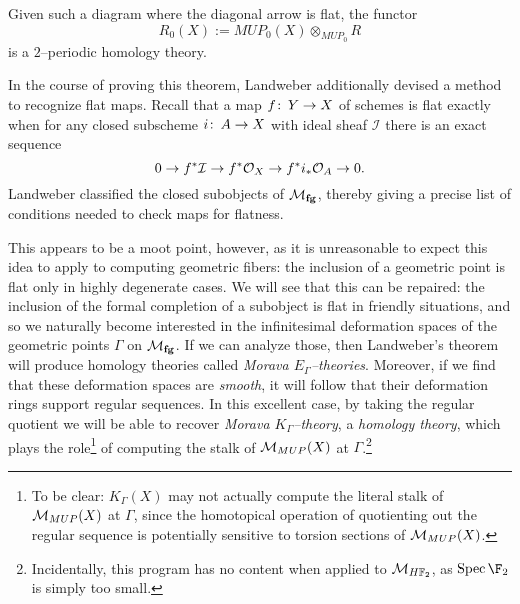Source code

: \begin{theorem}[Landweber]\label{LandwebersStackyTheorem}
Given such a diagram where the diagonal arrow is flat, the functor \[R_0(X) := MUP_0(X) \otimes_{MUP_0} R\] is a $2$--periodic homology theory.
\end{theorem}

\noindent In the course of proving this theorem, Landweber additionally devised a method to recognize flat maps.  Recall that a map $f\colon\thinspace Y \to X$ of schemes is flat exactly when for any closed subscheme $i\colon\thinspace A \to X$ with ideal sheaf $\mathcal I$ there is an exact sequence \[0 \to f^* \mathcal{I} \to f^* \mathcal{O}_X \to f^* i_* \mathcal{O}_A \to 0.\]  Landweber classified the closed subobjects of $\mathcal{M}_{\mathbf{fg}}$, thereby giving a precise list of conditions needed to check maps for flatness.

This appears to be a moot point, however, as it is unreasonable to expect this idea to apply to computing geometric fibers: the inclusion of a geometric point is flat only in highly degenerate cases.  We will see that this can be repaired: the inclusion of the formal completion of a subobject is flat in friendly situations, and so we naturally become interested in the infinitesimal deformation spaces of the geometric points $\Gamma$ on $\mathcal{M}_{\mathbf{fg}}$.  If we can analyze those, then Landweber's theorem will produce homology theories called \textit{Morava $E_\Gamma$--theories}.  Moreover, if we find that these deformation spaces are \emph{smooth}, it will follow that their deformation rings support regular sequences.  In this excellent case, by taking the regular quotient we will be able to recover \textit{Morava $K_\Gamma$--theory}, a \emph{homology theory}, which plays the role\footnote{To be clear: $K_\Gamma(X)$ may not actually compute the literal stalk of $\mathcal{M}_{MUP}(X)$ at $\Gamma$, since the homotopical operation of quotienting out the regular sequence is potentially sensitive to torsion sections of $\mathcal{M}_{MUP}(X)$.} of computing the stalk of $\mathcal{M}_{MUP}(X)$ at $\Gamma$.\footnote{Incidentally, this program has no content when applied to $\context{\HFtwo}$, as $\Spec \F_2$ is simply too small.}

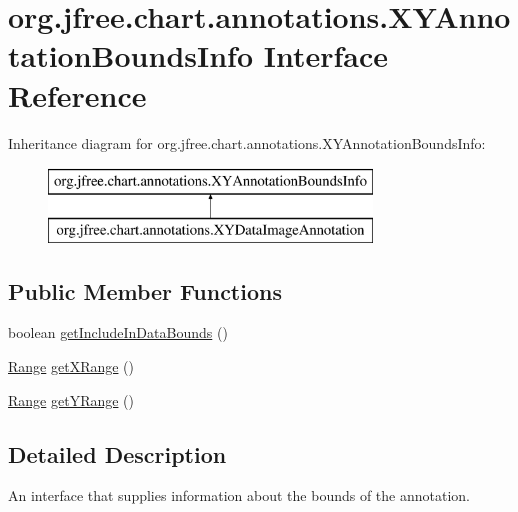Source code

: \hypertarget{interfaceorg_1_1jfree_1_1chart_1_1annotations_1_1_x_y_annotation_bounds_info}{}\section{org.\+jfree.\+chart.\+annotations.\+X\+Y\+Annotation\+Bounds\+Info Interface Reference}
\label{interfaceorg_1_1jfree_1_1chart_1_1annotations_1_1_x_y_annotation_bounds_info}
Inheritance diagram for org.\+jfree.\+chart.\+annotations.\+X\+Y\+Annotation\+Bounds\+Info\+:\begin{figure}[H]
\begin{center}
\leavevmode
\includegraphics[height=2.000000cm]{interfaceorg_1_1jfree_1_1chart_1_1annotations_1_1_x_y_annotation_bounds_info}
\end{center}
\end{figure}
\subsection*{Public Member Functions}
\begin{DoxyCompactItemize}
\item 
boolean \mbox{\hyperlink{interfaceorg_1_1jfree_1_1chart_1_1annotations_1_1_x_y_annotation_bounds_info_adc1990dadc650880c4c3255c94fcb844}{get\+Include\+In\+Data\+Bounds}} ()
\item 
\mbox{\hyperlink{classorg_1_1jfree_1_1data_1_1_range}{Range}} \mbox{\hyperlink{interfaceorg_1_1jfree_1_1chart_1_1annotations_1_1_x_y_annotation_bounds_info_ae18c2d2a5ecd5f0dfc03d7b3e3240000}{get\+X\+Range}} ()
\item 
\mbox{\hyperlink{classorg_1_1jfree_1_1data_1_1_range}{Range}} \mbox{\hyperlink{interfaceorg_1_1jfree_1_1chart_1_1annotations_1_1_x_y_annotation_bounds_info_ac2b862c20ed8685be1b5c445abdf2f00}{get\+Y\+Range}} ()
\end{DoxyCompactItemize}


\subsection{Detailed Description}
An interface that supplies information about the bounds of the annotation.

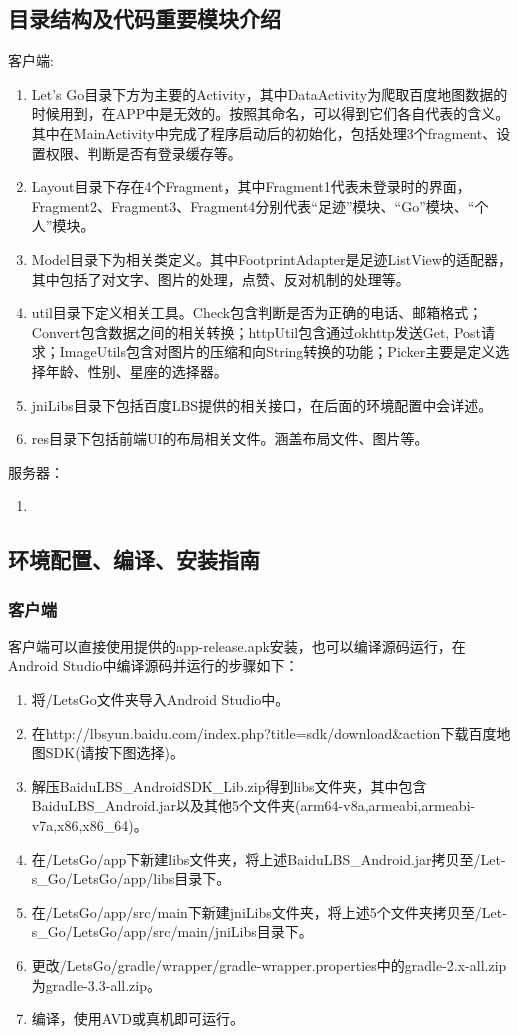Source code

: \documentclass[UTF8]{article}
\begin{document}
\subsection{目录结构及代码重要模块介绍}
客户端:
\begin{enumerate}
    \item Let's Go目录下方为主要的Activity，其中DataActivity为爬取百度地图数据的时候用到，在APP中是无效的。按照其命名，可以得到它们各自代表的含义。其中在MainActivity中完成了程序启动后的初始化，包括处理3个fragment、设置权限、判断是否有登录缓存等。
    \item Layout目录下存在4个Fragment，其中Fragment1代表未登录时的界面，Fragment2、Fragment3、Fragment4分别代表“足迹”模块、“Go”模块、“个人”模块。
    \item Model目录下为相关类定义。其中FootprintAdapter是足迹ListView的适配器，其中包括了对文字、图片的处理，点赞、反对机制的处理等。
    \item util目录下定义相关工具。Check包含判断是否为正确的电话、邮箱格式；Convert包含数据之间的相关转换；httpUtil包含通过okhttp发送Get, Post请求；ImageUtils包含对图片的压缩和向String转换的功能；Picker主要是定义选择年龄、性别、星座的选择器。
    \item jniLibs目录下包括百度LBS提供的相关接口，在后面的环境配置中会详述。
    \item res目录下包括前端UI的布局相关文件。涵盖布局文件、图片等。
\end{enumerate}

服务器：
\begin{enumerate}
    \item
\end{enumerate}

\subsection{环境配置、编译、安装指南}
\subsubsection{客户端}
客户端可以直接使用提供的app-release.apk安装，也可以编译源码运行，在Android Studio中编译源码并运行的步骤如下：
\begin{enumerate}
    \item 将/LetsGo文件夹导入Android Studio中。
    \item 在http://lbsyun.baidu.com/index.php?title=sdk/download&action下载百度地图SDK(请按下图选择)。
    \item 解压BaiduLBS_AndroidSDK_Lib.zip得到libs文件夹，其中包含BaiduLBS_Android.jar以及其他5个文件夹(arm64-v8a,armeabi,armeabi-v7a,x86,x86_64)。
    \item 在/LetsGo/app下新建libs文件夹，将上述BaiduLBS_Android.jar拷贝至/Let-s_Go/LetsGo/app/libs目录下。
    \item 在/LetsGo/app/src/main下新建jniLibs文件夹，将上述5个文件夹拷贝至/Let-s_Go/LetsGo/app/src/main/jniLibs目录下。
    \item 更改/LetsGo/gradle/wrapper/gradle-wrapper.properties中的gradle-2.x-all.zip为gradle-3.3-all.zip。
    \item 编译，使用AVD或真机即可运行。
\end{enumerate}
\end{document}
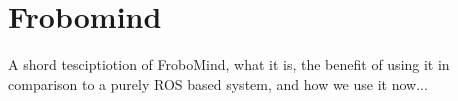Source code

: \section{Frobomind \label{sec:frobomind_sec}}

A shord tesciptiotion of FroboMind, what it is, the benefit of using it in comparison to a purely ROS based system, and how we use it now...
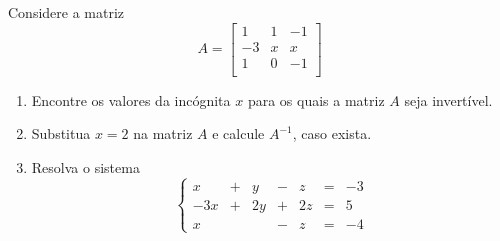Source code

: \begin{problem}
Considere a matriz
$$ A=\left[ \begin{array}{rrr}
  1 & 1 & -1 \\
 -3 & x &  x \\
  1 & 0 & -1 \\
\end{array}\right]$$
\begin{enumerate}
\item[(a)] Encontre os valores da incógnita $x$ para os quais a matriz $A$ seja invertível.
\item[(b)] Substitua $x = 2$ na matriz $A$ e calcule $A^{-1}$, caso exista.
\item[(c)] Resolva o sistema 
$$\left\{\begin{array}{rrrrrrr}
  x & + &   y  & - &    z  & = &  -3 \\
-3x & + &  2y  & + &   2z  & = &   5 \\
  x &   &      & - &    z  & = &  -4
\end{array} \right.$$
\end{enumerate}
\end{problem}

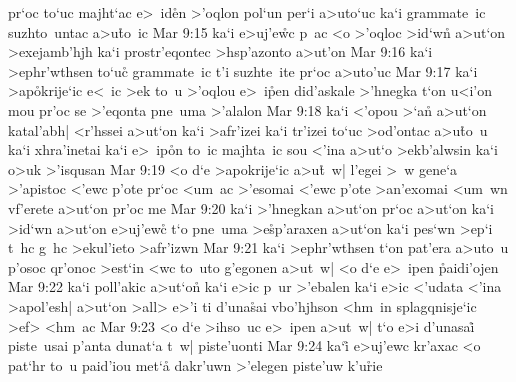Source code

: pr`oc
to`uc
majht`ac
e>~id\r{e}n
>'oqlon
pol`un
per`i
a>uto`uc
ka`i
grammate~ic
suzhto~untac
a>u\r{t}o~ic\bibvsend
{}
\vs Mar 9:15
ka`i
e>uj'e\r{w}c
p~ac
<o
>'oqloc
>id`wn\r{}
a>ut`on
>exejamb'hjh
ka`i
prostr'eqontec
>hsp'azonto
a>ut'on\bibvsend
\vs Mar 9:16
ka`i
>ephr'wthsen
to`uc\r{}
grammate~ic
t'i
suzhte~ite
pr`oc
a>uto'uc\bibvsend
\vs Mar 9:17
ka`i
>ap\r{o}krije`ic
e<~ic
>ek
to~u
>'oqlou
e>~i\r{p}en
did'askale
>'hnegka
t`on
u<i'on
mou
pr'oc
se
>'eqonta
pne~uma
>'alalon\bibvsend
\vs Mar 9:18
ka`i
<'opou
>`a\r{n}
a>ut`on
katal'abh|
<r'hssei
a>ut`on
ka`i
>afr'izei
ka`i
tr'izei
to`uc
>od'ontac
a>u\r{t}o~u
ka`i
xhra'inetai
ka`i
e>~ip\r{o}n
to~ic
majhta~ic
sou
<'ina
a>ut`o
>ekb'alwsin
ka`i
o>uk
>'isqusan\bibvsend
\vs Mar 9:19
<o
d`e
>apokrije`ic
a>u\r{t}~w|
l'egei
>~w
gene`a
>'apistoc
<'ewc
p'ote
pr`oc
<um~ac
>'esomai
<'ewc
p'ote
>an'exomai
<um~wn
vf'erete
a>ut`on
pr'oc
me\bibvsend
\vs Mar 9:20
ka`i
>'hnegkan
a>ut`on
pr`oc
a>ut`on
ka`i
>id`wn
a>ut`on
e>uj'ewc\r{}
t`o
pne~uma
>e\r{s}p'araxen
a>ut`on
ka`i
pes`wn
>ep`i
t~hc
g~hc
>ekul'ieto
>afr'izwn\bibvsend
\vs Mar 9:21
ka`i
>ephr'wthsen
t`on
pat'era
a>uto~u
p'osoc
qr'onoc
>est`in
<wc
to~uto
g'egonen
a>ut~w|
<o
d`e
e>~ipen
\r{p}aidi'ojen\bibvsend
{}
\vs Mar 9:22
ka`i
poll'akic
a>ut`on\r{}
ka`i
e>ic
p~ur
>'ebalen
ka`i
e>ic
<'udata
<'ina
>apol'esh|
a>ut`on
>all>
e>'i
ti
d'una\r{s}ai
vbo'hjhson
<hm~in
splagqnisje`ic
>ef>
<hm~ac\bibvsend
\vs Mar 9:23
<o
d`e
>ihso~uc
e>~ipen
a>ut~w|
t`o
e>i
d'unasai\r{}
piste~usai
p'anta
dunat`a
t~w|
piste'uonti\bibvsend
\vs Mar 9:24
ka`i\r{}
e>uj'ewc
kr'axac
<o
pat`hr
to~u
paid'iou
met`a\r{}
dakr'uwn
>'elegen
piste'uw
k'u\r{r}ie
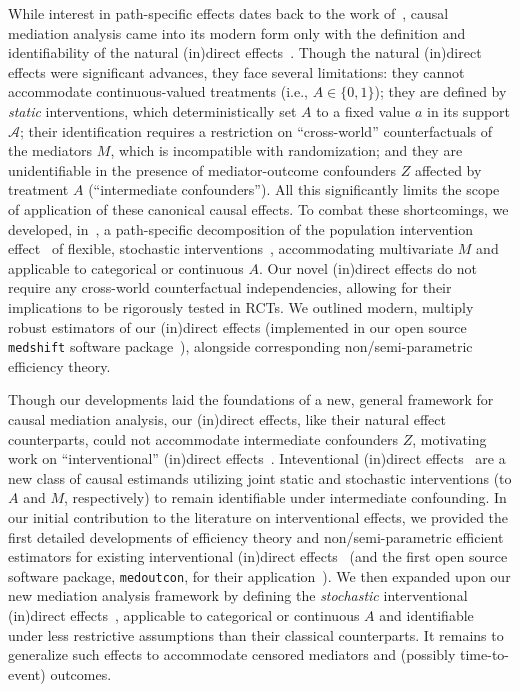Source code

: While interest in path-specific effects dates back to the work
of~\citet{wright1934method}, causal mediation analysis came into its modern form
only with the definition and identifiability of the natural (in)direct
effects~\citep{robins1992identifiability, pearl2001direct}. Though the natural
(in)direct effects were significant advances, they face several limitations:
they cannot accommodate continuous-valued treatments (i.e., $A \in \{0, 1\}$);
they are defined by \textit{static} interventions, which
deterministically set $A$ to a fixed value $a$ in its support $\mathcal{A}$;
their identification requires a restriction on ``cross-world'' counterfactuals
of the mediators $M$, which is incompatible with randomization; and they are
unidentifiable in the presence of mediator-outcome confounders $Z$ affected by
treatment $A$ (``intermediate confounders''). All this significantly limits the
scope of application of these canonical causal effects. To combat these
shortcomings, we developed, in~\citet{diaz2020causal}, a path-specific
decomposition of the population intervention effect~\citep{diaz2012population}
of flexible, stochastic interventions~\citep{stock1989nonparametric,
diaz2013assessing, kennedy2019nonparametric}, accommodating multivariate $M$ and
applicable to categorical or continuous $A$. Our novel (in)direct effects do not
require any cross-world counterfactual independencies, allowing for their
implications to be rigorously tested in RCTs. We outlined modern, multiply
robust estimators of our (in)direct effects (implemented in our open source
\texttt{medshift} software package~\citep{hejazi-gh-medshift}), alongside
corresponding non/semi-parametric efficiency theory.

Though our developments laid the foundations of a new, general framework for
causal mediation analysis, our (in)direct effects, like their natural effect
counterparts, could not accommodate intermediate confounders $Z$, motivating
work on ``interventional'' (in)direct effects~\citep{diaz2020nonparametric,
hejazi2020nonparametric}. Inteventional (in)direct
effects~\citep{vanderweele2014effect, vansteelandt2017interventional} are a new
class of causal estimands utilizing joint static and stochastic interventions
(to $A$ and $M$, respectively) to remain identifiable under intermediate
confounding. In our initial contribution to the literature on interventional
effects, we provided the first detailed developments of efficiency theory and
non/semi-parametric efficient estimators for existing interventional (in)direct
effects~\citep{diaz2020nonparametric} (and the first open source software
package, \texttt{medoutcon}, for their application~\citep{hejazi-gh-medoutcon}).
We then expanded upon our new mediation analysis framework by defining the
\textit{stochastic} interventional (in)direct
effects~\citep{hejazi2020nonparametric}, applicable to categorical or continuous
$A$ and identifiable under less restrictive assumptions than their classical
counterparts.
It remains to generalize such effects to accommodate censored mediators and
(possibly time-to-event) outcomes.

####

> About this task
Everything from the top line of the data down to and including the line with "maps for flatness." is to be copied, except the pictures.

> Result below
Source code

: \begin{theorem}[Landweber]\label{LandwebersStackyTheorem}
Given such a diagram where the diagonal arrow is flat, the functor \[R_0(X) := MUP_0(X) \otimes_{MUP_0} R\] is a $2$--periodic homology theory.
\end{theorem}

\noindent In the course of proving this theorem, Landweber additionally devised a method to recognize flat maps.  Recall that a map $f\colon\thinspace Y \to X$ of schemes is flat exactly when for any closed subscheme $i\colon\thinspace A \to X$ with ideal sheaf $\mathcal I$ there is an exact sequence \[0 \to f^* \mathcal{I} \to f^* \mathcal{O}_X \to f^* i_* \mathcal{O}_A \to 0.\]  Landweber classified the closed subobjects of $\mathcal{M}_{\mathbf{fg}}$, thereby giving a precise list of conditions needed to check maps for flatness.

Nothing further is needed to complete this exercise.